When you head out for a bite to eat in the neighborhood, does a restaurant’s letter grade from the Department of Health factor in your decision on where to dine?
Neighbor Jason L. De Leon reached out to us recently about what he calls a “B outbreak” in the area, after having noticed that several well-regarded local restaurants have B inspection grades displayed in their windows.
“In the past couple of weeks we have noticed ‘B’ ratings popping at some of our favorite restaurants in the neighborhood, including Fonda, Stone Park Cafe, and Thistle Hill Tavern,” he writes. “It is odd for us to think of such great places to eat with high reviews on Google, Yelp, and Urbanspoon to have a lowered inspection grade.”
Stone Park Cafe’s B grade came after an inspection in September that resulted in 17 violation points, including two “critical” violations — for cold food held at a temperature above 41ºF, and food that was “adulterated, contaminated, cross-contaminated, or not discarded in accordance with HACCP plan.” But Josh Grinker, the executive chef at the restaurant, reminds diners not to put too much stock in the grades handed out by the DOH.

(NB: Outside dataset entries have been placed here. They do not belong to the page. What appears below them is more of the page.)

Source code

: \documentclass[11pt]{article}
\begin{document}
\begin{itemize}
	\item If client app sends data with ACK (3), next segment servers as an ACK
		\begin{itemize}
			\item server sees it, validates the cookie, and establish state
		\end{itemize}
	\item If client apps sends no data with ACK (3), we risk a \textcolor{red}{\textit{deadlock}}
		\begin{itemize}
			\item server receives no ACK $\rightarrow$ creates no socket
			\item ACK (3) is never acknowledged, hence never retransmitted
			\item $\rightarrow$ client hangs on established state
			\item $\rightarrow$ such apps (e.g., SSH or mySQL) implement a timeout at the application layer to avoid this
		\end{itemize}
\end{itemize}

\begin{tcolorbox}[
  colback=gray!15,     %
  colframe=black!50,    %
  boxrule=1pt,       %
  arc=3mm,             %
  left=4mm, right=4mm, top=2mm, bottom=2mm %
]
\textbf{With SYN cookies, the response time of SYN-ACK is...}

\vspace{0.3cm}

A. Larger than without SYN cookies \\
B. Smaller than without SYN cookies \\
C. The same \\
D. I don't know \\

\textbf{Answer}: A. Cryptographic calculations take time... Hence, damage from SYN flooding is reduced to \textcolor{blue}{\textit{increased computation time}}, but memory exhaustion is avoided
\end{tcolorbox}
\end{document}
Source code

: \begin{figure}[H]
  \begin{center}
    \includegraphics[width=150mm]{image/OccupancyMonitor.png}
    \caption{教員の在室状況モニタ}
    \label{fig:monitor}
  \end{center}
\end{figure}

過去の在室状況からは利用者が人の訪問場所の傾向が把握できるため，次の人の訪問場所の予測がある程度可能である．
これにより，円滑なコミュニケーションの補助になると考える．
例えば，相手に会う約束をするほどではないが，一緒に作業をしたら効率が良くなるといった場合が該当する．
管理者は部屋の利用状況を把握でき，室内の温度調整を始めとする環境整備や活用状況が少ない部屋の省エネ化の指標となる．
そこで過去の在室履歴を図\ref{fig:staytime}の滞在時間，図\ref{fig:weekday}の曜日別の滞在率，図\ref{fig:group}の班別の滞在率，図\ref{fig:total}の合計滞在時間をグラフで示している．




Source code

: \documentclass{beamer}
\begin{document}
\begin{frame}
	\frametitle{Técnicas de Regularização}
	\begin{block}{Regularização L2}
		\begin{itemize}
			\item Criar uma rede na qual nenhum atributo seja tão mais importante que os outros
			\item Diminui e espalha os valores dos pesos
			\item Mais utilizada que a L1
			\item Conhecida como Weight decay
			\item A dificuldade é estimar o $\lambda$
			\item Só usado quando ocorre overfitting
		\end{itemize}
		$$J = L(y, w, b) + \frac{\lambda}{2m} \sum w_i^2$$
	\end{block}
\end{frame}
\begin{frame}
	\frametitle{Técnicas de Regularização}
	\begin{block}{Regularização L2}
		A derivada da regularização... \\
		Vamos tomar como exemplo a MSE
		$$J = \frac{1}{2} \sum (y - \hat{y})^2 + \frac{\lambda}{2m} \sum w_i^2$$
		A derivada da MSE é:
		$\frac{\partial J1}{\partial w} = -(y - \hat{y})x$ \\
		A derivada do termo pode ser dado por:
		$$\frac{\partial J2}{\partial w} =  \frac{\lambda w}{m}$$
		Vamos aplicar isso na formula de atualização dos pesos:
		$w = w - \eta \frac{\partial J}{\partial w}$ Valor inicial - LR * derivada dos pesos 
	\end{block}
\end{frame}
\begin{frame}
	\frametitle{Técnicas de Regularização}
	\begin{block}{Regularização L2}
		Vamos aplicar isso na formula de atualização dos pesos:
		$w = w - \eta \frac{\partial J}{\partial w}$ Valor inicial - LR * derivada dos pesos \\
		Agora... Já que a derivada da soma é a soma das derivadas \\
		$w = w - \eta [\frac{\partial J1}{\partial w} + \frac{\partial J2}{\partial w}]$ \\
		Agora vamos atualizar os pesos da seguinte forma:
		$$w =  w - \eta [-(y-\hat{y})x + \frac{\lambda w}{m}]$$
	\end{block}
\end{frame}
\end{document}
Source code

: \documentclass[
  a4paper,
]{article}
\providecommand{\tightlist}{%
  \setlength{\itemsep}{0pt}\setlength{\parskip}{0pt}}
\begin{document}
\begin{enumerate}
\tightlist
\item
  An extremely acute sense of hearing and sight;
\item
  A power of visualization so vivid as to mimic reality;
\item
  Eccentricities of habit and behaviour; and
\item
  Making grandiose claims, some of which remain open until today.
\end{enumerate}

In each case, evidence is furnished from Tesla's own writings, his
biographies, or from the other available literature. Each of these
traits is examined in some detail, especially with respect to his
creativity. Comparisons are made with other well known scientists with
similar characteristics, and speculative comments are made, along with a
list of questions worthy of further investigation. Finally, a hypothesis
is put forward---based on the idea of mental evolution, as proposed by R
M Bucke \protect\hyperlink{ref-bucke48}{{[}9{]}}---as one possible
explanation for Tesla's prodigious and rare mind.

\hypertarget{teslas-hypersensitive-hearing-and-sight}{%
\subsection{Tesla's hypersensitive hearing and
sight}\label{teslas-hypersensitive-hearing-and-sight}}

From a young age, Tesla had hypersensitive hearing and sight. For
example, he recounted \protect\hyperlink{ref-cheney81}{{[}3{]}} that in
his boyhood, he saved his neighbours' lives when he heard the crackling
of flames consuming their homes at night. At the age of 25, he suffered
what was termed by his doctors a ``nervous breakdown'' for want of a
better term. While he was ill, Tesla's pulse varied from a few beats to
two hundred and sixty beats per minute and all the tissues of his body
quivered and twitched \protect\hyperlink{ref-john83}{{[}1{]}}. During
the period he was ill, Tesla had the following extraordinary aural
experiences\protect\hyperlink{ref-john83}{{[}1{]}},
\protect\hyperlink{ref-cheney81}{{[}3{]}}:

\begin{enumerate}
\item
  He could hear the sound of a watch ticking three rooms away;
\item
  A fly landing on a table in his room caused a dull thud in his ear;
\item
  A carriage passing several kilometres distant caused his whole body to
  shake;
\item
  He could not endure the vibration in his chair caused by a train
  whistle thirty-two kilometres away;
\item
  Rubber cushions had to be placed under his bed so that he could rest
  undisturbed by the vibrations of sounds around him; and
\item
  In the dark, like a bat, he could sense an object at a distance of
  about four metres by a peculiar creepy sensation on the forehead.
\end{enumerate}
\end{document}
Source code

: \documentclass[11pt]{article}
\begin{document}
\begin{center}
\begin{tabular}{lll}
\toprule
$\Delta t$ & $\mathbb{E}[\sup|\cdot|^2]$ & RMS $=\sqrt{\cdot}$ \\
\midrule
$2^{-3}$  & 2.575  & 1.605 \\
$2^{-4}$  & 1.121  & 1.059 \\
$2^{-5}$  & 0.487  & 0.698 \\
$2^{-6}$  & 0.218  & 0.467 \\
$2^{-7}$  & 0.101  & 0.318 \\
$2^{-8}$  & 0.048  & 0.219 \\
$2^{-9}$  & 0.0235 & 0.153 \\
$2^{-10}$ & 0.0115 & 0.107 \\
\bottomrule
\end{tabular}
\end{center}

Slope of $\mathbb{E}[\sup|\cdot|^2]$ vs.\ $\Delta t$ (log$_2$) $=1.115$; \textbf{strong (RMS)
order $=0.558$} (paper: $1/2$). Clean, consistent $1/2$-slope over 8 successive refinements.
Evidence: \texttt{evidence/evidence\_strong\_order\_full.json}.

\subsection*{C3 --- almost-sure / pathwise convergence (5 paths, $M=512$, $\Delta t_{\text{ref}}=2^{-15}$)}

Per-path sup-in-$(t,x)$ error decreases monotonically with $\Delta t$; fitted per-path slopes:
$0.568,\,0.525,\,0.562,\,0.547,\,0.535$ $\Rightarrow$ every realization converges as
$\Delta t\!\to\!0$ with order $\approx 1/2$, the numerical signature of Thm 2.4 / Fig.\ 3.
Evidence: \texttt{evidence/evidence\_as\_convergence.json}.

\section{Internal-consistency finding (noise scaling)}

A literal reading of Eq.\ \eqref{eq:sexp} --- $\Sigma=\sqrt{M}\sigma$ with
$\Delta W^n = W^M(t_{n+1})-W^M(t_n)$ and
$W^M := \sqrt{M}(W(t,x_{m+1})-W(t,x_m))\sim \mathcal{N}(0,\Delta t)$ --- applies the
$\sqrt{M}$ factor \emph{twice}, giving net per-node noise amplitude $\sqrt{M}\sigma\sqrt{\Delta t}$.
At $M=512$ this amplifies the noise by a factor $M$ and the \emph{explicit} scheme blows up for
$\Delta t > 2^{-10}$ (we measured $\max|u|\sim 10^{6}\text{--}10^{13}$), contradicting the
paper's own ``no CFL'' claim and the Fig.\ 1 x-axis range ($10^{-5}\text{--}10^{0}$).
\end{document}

After Per Se, arguably best restaurant in New York City, received a C grade recently, Chef Josh wrote an opinion piece for CNN saying that though the letter grades are certainly a good policy, they’re inherently flawed, and do not accurately indicate a restaurant’s cleanliness or operational quality.
“The problems stem from too many points in the health code and too many interpretations by inspectors of those points,” he writes. “With more than 1,000 points at an inspector’s disposal (some of which have nothing to do with actual food), the violations game is completely open to the whims of the given inspector on the given day.”
He adds that other things — like proactive sanitation efforts, food safety education, hiring processes, and the quality and sources of the food — aren’t considered by the DOH in the letter grading, and that the process ends up focusing on small, less significant matters than serious issues of public health that it should be considering.
We’re left wondering how much letter grades impact your decisions on where to eat, and how much those decisions can hurt a business that may not actually be posing any health risks to its patrons. What’s your take?